(Rendered images with source text)
————

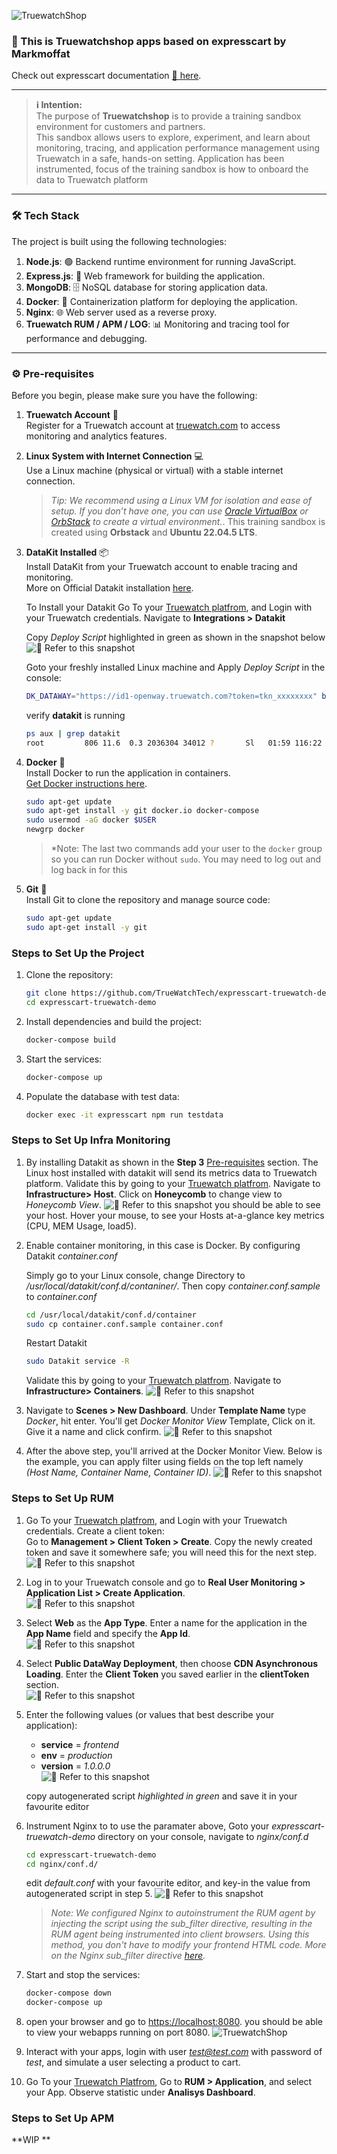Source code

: ![TruewatchShop](./png/Truewatch-shop.png)

### 🌟 This is Truewatchshop apps based on expresscart by Markmoffat
Check out expresscart documentation [📖 here](https://github.com/mrvautin/expressCart/wiki).

---

> **ℹ️ Intention:**  
> The purpose of **Truewatchshop** is to provide a training sandbox environment for customers and partners.  
> This sandbox allows users to explore, experiment, and learn about monitoring, tracing, and application performance management using Truewatch in a safe, hands-on setting. Application has been instrumented, focus of the training sandbox is how to onboard the data to Truewatch platform

---

### 🛠️ Tech Stack

The project is built using the following technologies:

1. **Node.js**: 🟢 Backend runtime environment for running JavaScript.
2. **Express.js**: 🚀 Web framework for building the application.
3. **MongoDB**: 🗄️ NoSQL database for storing application data.
4. **Docker**: 🐳 Containerization platform for deploying the application.
5. **Nginx**: 🌐 Web server used as a reverse proxy.
6. **Truewatch RUM / APM / LOG**: 📊 Monitoring and tracing tool for performance and debugging. 

---

### ⚙️ Pre-requisites

Before you begin, please make sure you have the following:

1. **Truewatch Account** 📝  
   Register for a Truewatch account at [truewatch.com](https://id1-auth.truewatch.com/businessRegister) to access monitoring and analytics features.

2. **Linux System with Internet Connection** 💻  
   Use a Linux machine (physical or virtual) with a stable internet connection.  
   > *Tip: We recommend using a Linux VM for isolation and ease of setup. If you don’t have one, you can use [Oracle VirtualBox](https://www.virtualbox.org/) or [OrbStack](https://orbstack.dev/) to create a virtual environment.*. This training sandbox is created using **Orbstack** and **Ubuntu 22.04.5 LTS**. 

3. **DataKit Installed** 📦  
   Install DataKit from your Truewatch account to enable tracing and monitoring.  
   More on Official Datakit installation [here](https://docs.truewatch.com/datakit/datakit-install/).
   
   To Install your Datakit Go To your [Truewatch platfrom](https://id1-auth.truewatch.com), and Login with your Truewatch credentials. Navigate to **Integrations > Datakit**
   
   Copy *Deploy Script* highlighted in green as shown in the snapshot below
   ![📖 Refer to this snapshot](./png/datakit-1.png)
   
   Goto your freshly installed Linux machine and Apply *Deploy Script* in the console:
   ```bash
   DK_DATAWAY="https://id1-openway.truewatch.com?token=tkn_xxxxxxxx" bash -c "$(curl -L https://static.truewatch.com/datakit/install.sh)" 
   ```
   verify **datakit** is running
   ```bash
   ps aux | grep datakit
   root         806 11.6  0.3 2036304 34012 ?       Sl   01:59 116:22 /usr/local/datakit/externals/datakit-ebpf run --datakit-apiserver 0.0.0.0:9529 --hostname ubuntu --l7net-enabled httpflow --pprof-host 127.0.0.1 --pprof-port 6061 --netlog-metric --netlog-log --trace-env-list DK_BPFTRACE_SERVICE,DD_SERVICE,OTEL_SERVICE_NAME --enabled ebpf-net,ebpf-trace 
   ```
4. **Docker** 🐳  
   Install Docker to run the application in containers.  
   [Get Docker instructions here](https://docs.docker.com/get-docker/).

   ```bash
   sudo apt-get update
   sudo apt-get install -y git docker.io docker-compose
   sudo usermod -aG docker $USER
   newgrp docker
   ```
   > *Note: The last two commands add your user to the `docker` group so you can run Docker without `sudo`. You may need to log out and log back in for this

5. **Git** 🧰  
   Install Git to clone the repository and manage source code:
   ```bash
   sudo apt-get update
   sudo apt-get install -y git
   ```
### Steps to Set Up the Project

1. Clone the repository:
   ```bash
   git clone https://github.com/TrueWatchTech/expresscart-truewatch-demo
   cd expresscart-truewatch-demo
   ```
2. Install dependencies and build the project:
   ```bash
   docker-compose build
   ```
3. Start the services:
   ```bash
   docker-compose up
   ```
4. Populate the database with test data:
   ```bash
   docker exec -it expresscart npm run testdata
   ```
### Steps to Set Up Infra Monitoring

1. By installing Datakit as shown in the **Step 3** [Pre-requisites](#️-pre-requisites) section. 
   The Linux host installed with datakit will send its metrics data to Truewatch platform. 
   Validate this by going to your [Truewatch platfrom](https://id1-auth.truewatch.com). Navigate to **Infrastructure> Host**. Click on **Honeycomb** to change view to *Honeycomb View*. ![📖 Refer to this snapshot](./png/inframon-1.png)
   you should be able to see your host. Hover your mouse, to see your Hosts at-a-glance key metrics (CPU, MEM Usage, load5). 

2. Enable container monitoring, in this case is Docker. By configuring Datakit *container.conf*

   Simply go to your Linux console, change Directory to */usr/local/datakit/conf.d/contaniner/*. Then copy *container.conf.sample* to *container.conf*

   ```bash
   cd /usr/local/datakit/conf.d/container
   sudo cp container.conf.sample container.conf
   ```
   Restart Datakit

   ```bash
   sudo Datakit service -R
   ```

   Validate this by going to your [Truewatch platfrom](https://id1-auth.truewatch.com). Navigate to **Infrastructure> Containers**. ![📖 Refer to this snapshot](./png/inframon-2.png)

3. Navigate to **Scenes > New Dashboard**. Under **Template Name** type *Docker*, hit enter. You'll get *Docker Monitor View* Template, Click on it. Give it a name and click confirm. ![📖 Refer to this snapshot](./png/inframon-3.png)

4. After the above step, you'll arrived at the Docker Monitor View. Below is the example, you can apply filter using fields on the top left namely *(Host Name, Container Name, Container ID)*. ![📖 Refer to this snapshot](./png/inframon-4.png)



### Steps to Set Up RUM

1. Go To your [Truewatch platfrom](https://id1-auth.truewatch.com), and Login with your Truewatch credentials. 
Create a client token:  
   Go to **Management > Client Token > Create**. Copy the newly created token and save it somewhere safe; you will need this for the next step.  
   ![📖 Refer to this snapshot](./png/RUM-5.png)

2. Log in to your Truewatch console and go to **Real User Monitoring > Application List > Create Application**.  
   ![📖 Refer to this snapshot](./png/RUM-1.png)

3. Select **Web** as the **App Type**. Enter a name for the application in the **App Name** field and specify the **App Id**.  
   ![📖 Refer to this snapshot](./png/RUM-2.png)

4. Select **Public DataWay Deployment**, then choose **CDN Asynchronous Loading**. Enter the **Client Token** you saved earlier in the **clientToken** section.  
   ![📖 Refer to this snapshot](./png/RUM-6.png)

5. Enter the following values (or values that best describe your application):  
   - **service** = *frontend*  
   - **env** = *production*  
   - **version** = *1.0.0.0*  
   ![📖 Refer to this snapshot](./png/RUM-7.png)

   copy autogenerated script *highlighted in green* and save it in your favourite editor

6. Instrument Nginx to to use the paramater above, Goto your *expresscart-truewatch-demo* directory on your console, navigate to *nginx/conf.d*
   ```bash
   cd expresscart-truewatch-demo
   cd nginx/conf.d/
   ```
   edit *default.conf* with your favourite editor, and key-in the value from autogenerated script in step 5.
   ![📖 Refer to this snapshot](./png/RUM-8.png)
   > *Note: We configured Nginx to autoinstrument the RUM agent by injecting the script using the sub_filter directive, resulting in the RUM agent being instrumented into client browsers. Using this method, you don't have to modify your frontend HTML code. More on the Nginx sub_filter directive [here](https://nginx.org/en/docs/http/ngx_http_sub_module.html).*

7. Start and stop the services:
   ```bash
   docker-compose down
   docker-compose up
   ```
8. open your browser and go to [https://localhost:8080](https://localhost:8080). you should be able to view your webapps running on port 8080. ![TruewatchShop](./png/Truewatch-shop.png)

9. Interact with your apps, login with user *test@test.com* with password of *test*, and simulate a user selecting a product to cart. 

10. Go To your [Truewatch Platfrom](https://id1-auth.truewatch.com), Go to **RUM > Application**, and select your App. Observe statistic under **Analisys Dashboard**.


### Steps to Set Up APM

**WIP **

————

- INSTRUCTIONS FOR THE TASK
With images omitted, output the data exactly as given.

- EXERCISE SOLUTION
Source code

: ![TruewatchShop](./png/Truewatch-shop.png)

### 🌟 This is Truewatchshop apps based on expresscart by Markmoffat
Check out expresscart documentation [📖 here](https://github.com/mrvautin/expressCart/wiki).

---

> **ℹ️ Intention:**  
> The purpose of **Truewatchshop** is to provide a training sandbox environment for customers and partners.  
> This sandbox allows users to explore, experiment, and learn about monitoring, tracing, and application performance management using Truewatch in a safe, hands-on setting. Application has been instrumented, focus of the training sandbox is how to onboard the data to Truewatch platform

---

### 🛠️ Tech Stack

The project is built using the following technologies:

1. **Node.js**: 🟢 Backend runtime environment for running JavaScript.
2. **Express.js**: 🚀 Web framework for building the application.
3. **MongoDB**: 🗄️ NoSQL database for storing application data.
4. **Docker**: 🐳 Containerization platform for deploying the application.
5. **Nginx**: 🌐 Web server used as a reverse proxy.
6. **Truewatch RUM / APM / LOG**: 📊 Monitoring and tracing tool for performance and debugging. 

---

### ⚙️ Pre-requisites

Before you begin, please make sure you have the following:

1. **Truewatch Account** 📝  
   Register for a Truewatch account at [truewatch.com](https://id1-auth.truewatch.com/businessRegister) to access monitoring and analytics features.

2. **Linux System with Internet Connection** 💻  
   Use a Linux machine (physical or virtual) with a stable internet connection.  
   > *Tip: We recommend using a Linux VM for isolation and ease of setup. If you don’t have one, you can use [Oracle VirtualBox](https://www.virtualbox.org/) or [OrbStack](https://orbstack.dev/) to create a virtual environment.*. This training sandbox is created using **Orbstack** and **Ubuntu 22.04.5 LTS**. 

3. **DataKit Installed** 📦  
   Install DataKit from your Truewatch account to enable tracing and monitoring.  
   More on Official Datakit installation [here](https://docs.truewatch.com/datakit/datakit-install/).
   
   To Install your Datakit Go To your [Truewatch platfrom](https://id1-auth.truewatch.com), and Login with your Truewatch credentials. Navigate to **Integrations > Datakit**
   
   Copy *Deploy Script* highlighted in green as shown in the snapshot below
   ![📖 Refer to this snapshot](./png/datakit-1.png)
   
   Goto your freshly installed Linux machine and Apply *Deploy Script* in the console:
   ```bash
   DK_DATAWAY="https://id1-openway.truewatch.com?token=tkn_xxxxxxxx" bash -c "$(curl -L https://static.truewatch.com/datakit/install.sh)" 
   ```
   verify **datakit** is running
   ```bash
   ps aux | grep datakit
   root         806 11.6  0.3 2036304 34012 ?       Sl   01:59 116:22 /usr/local/datakit/externals/datakit-ebpf run --datakit-apiserver 0.0.0.0:9529 --hostname ubuntu --l7net-enabled httpflow --pprof-host 127.0.0.1 --pprof-port 6061 --netlog-metric --netlog-log --trace-env-list DK_BPFTRACE_SERVICE,DD_SERVICE,OTEL_SERVICE_NAME --enabled ebpf-net,ebpf-trace 
   ```
4. **Docker** 🐳  
   Install Docker to run the application in containers.  
   [Get Docker instructions here](https://docs.docker.com/get-docker/).

   ```bash
   sudo apt-get update
   sudo apt-get install -y git docker.io docker-compose
   sudo usermod -aG docker $USER
   newgrp docker
   ```
   > *Note: The last two commands add your user to the `docker` group so you can run Docker without `sudo`. You may need to log out and log back in for this

5. **Git** 🧰  
   Install Git to clone the repository and manage source code:
   ```bash
   sudo apt-get update
   sudo apt-get install -y git
   ```
### Steps to Set Up the Project

1. Clone the repository:
   ```bash
   git clone https://github.com/TrueWatchTech/expresscart-truewatch-demo
   cd expresscart-truewatch-demo
   ```
2. Install dependencies and build the project:
   ```bash
   docker-compose build
   ```
3. Start the services:
   ```bash
   docker-compose up
   ```
4. Populate the database with test data:
   ```bash
   docker exec -it expresscart npm run testdata
   ```
### Steps to Set Up Infra Monitoring

1. By installing Datakit as shown in the **Step 3** [Pre-requisites](#️-pre-requisites) section. 
   The Linux host installed with datakit will send its metrics data to Truewatch platform. 
   Validate this by going to your [Truewatch platfrom](https://id1-auth.truewatch.com). Navigate to **Infrastructure> Host**. Click on **Honeycomb** to change view to *Honeycomb View*. ![📖 Refer to this snapshot](./png/inframon-1.png)
   you should be able to see your host. Hover your mouse, to see your Hosts at-a-glance key metrics (CPU, MEM Usage, load5). 

2. Enable container monitoring, in this case is Docker. By configuring Datakit *container.conf*

   Simply go to your Linux console, change Directory to */usr/local/datakit/conf.d/contaniner/*. Then copy *container.conf.sample* to *container.conf*

   ```bash
   cd /usr/local/datakit/conf.d/container
   sudo cp container.conf.sample container.conf
   ```
   Restart Datakit

   ```bash
   sudo Datakit service -R
   ```

   Validate this by going to your [Truewatch platfrom](https://id1-auth.truewatch.com). Navigate to **Infrastructure> Containers**. ![📖 Refer to this snapshot](./png/inframon-2.png)

3. Navigate to **Scenes > New Dashboard**. Under **Template Name** type *Docker*, hit enter. You'll get *Docker Monitor View* Template, Click on it. Give it a name and click confirm. ![📖 Refer to this snapshot](./png/inframon-3.png)

4. After the above step, you'll arrived at the Docker Monitor View. Below is the example, you can apply filter using fields on the top left namely *(Host Name, Container Name, Container ID)*. ![📖 Refer to this snapshot](./png/inframon-4.png)



### Steps to Set Up RUM

1. Go To your [Truewatch platfrom](https://id1-auth.truewatch.com), and Login with your Truewatch credentials. 
Create a client token:  
   Go to **Management > Client Token > Create**. Copy the newly created token and save it somewhere safe; you will need this for the next step.  
   ![📖 Refer to this snapshot](./png/RUM-5.png)

2. Log in to your Truewatch console and go to **Real User Monitoring > Application List > Create Application**.  
   ![📖 Refer to this snapshot](./png/RUM-1.png)

3. Select **Web** as the **App Type**. Enter a name for the application in the **App Name** field and specify the **App Id**.  
   ![📖 Refer to this snapshot](./png/RUM-2.png)

4. Select **Public DataWay Deployment**, then choose **CDN Asynchronous Loading**. Enter the **Client Token** you saved earlier in the **clientToken** section.  
   ![📖 Refer to this snapshot](./png/RUM-6.png)

5. Enter the following values (or values that best describe your application):  
   - **service** = *frontend*  
   - **env** = *production*  
   - **version** = *1.0.0.0*  
   ![📖 Refer to this snapshot](./png/RUM-7.png)

   copy autogenerated script *highlighted in green* and save it in your favourite editor

6. Instrument Nginx to to use the paramater above, Goto your *expresscart-truewatch-demo* directory on your console, navigate to *nginx/conf.d*
   ```bash
   cd expresscart-truewatch-demo
   cd nginx/conf.d/
   ```
   edit *default.conf* with your favourite editor, and key-in the value from autogenerated script in step 5.
   ![📖 Refer to this snapshot](./png/RUM-8.png)
   > *Note: We configured Nginx to autoinstrument the RUM agent by injecting the script using the sub_filter directive, resulting in the RUM agent being instrumented into client browsers. Using this method, you don't have to modify your frontend HTML code. More on the Nginx sub_filter directive [here](https://nginx.org/en/docs/http/ngx_http_sub_module.html).*

7. Start and stop the services:
   ```bash
   docker-compose down
   docker-compose up
   ```
8. open your browser and go to [https://localhost:8080](https://localhost:8080). you should be able to view your webapps running on port 8080. ![TruewatchShop](./png/Truewatch-shop.png)

9. Interact with your apps, login with user *test@test.com* with password of *test*, and simulate a user selecting a product to cart. 

10. Go To your [Truewatch Platfrom](https://id1-auth.truewatch.com), Go to **RUM > Application**, and select your App. Observe statistic under **Analisys Dashboard**.


### Steps to Set Up APM

**WIP **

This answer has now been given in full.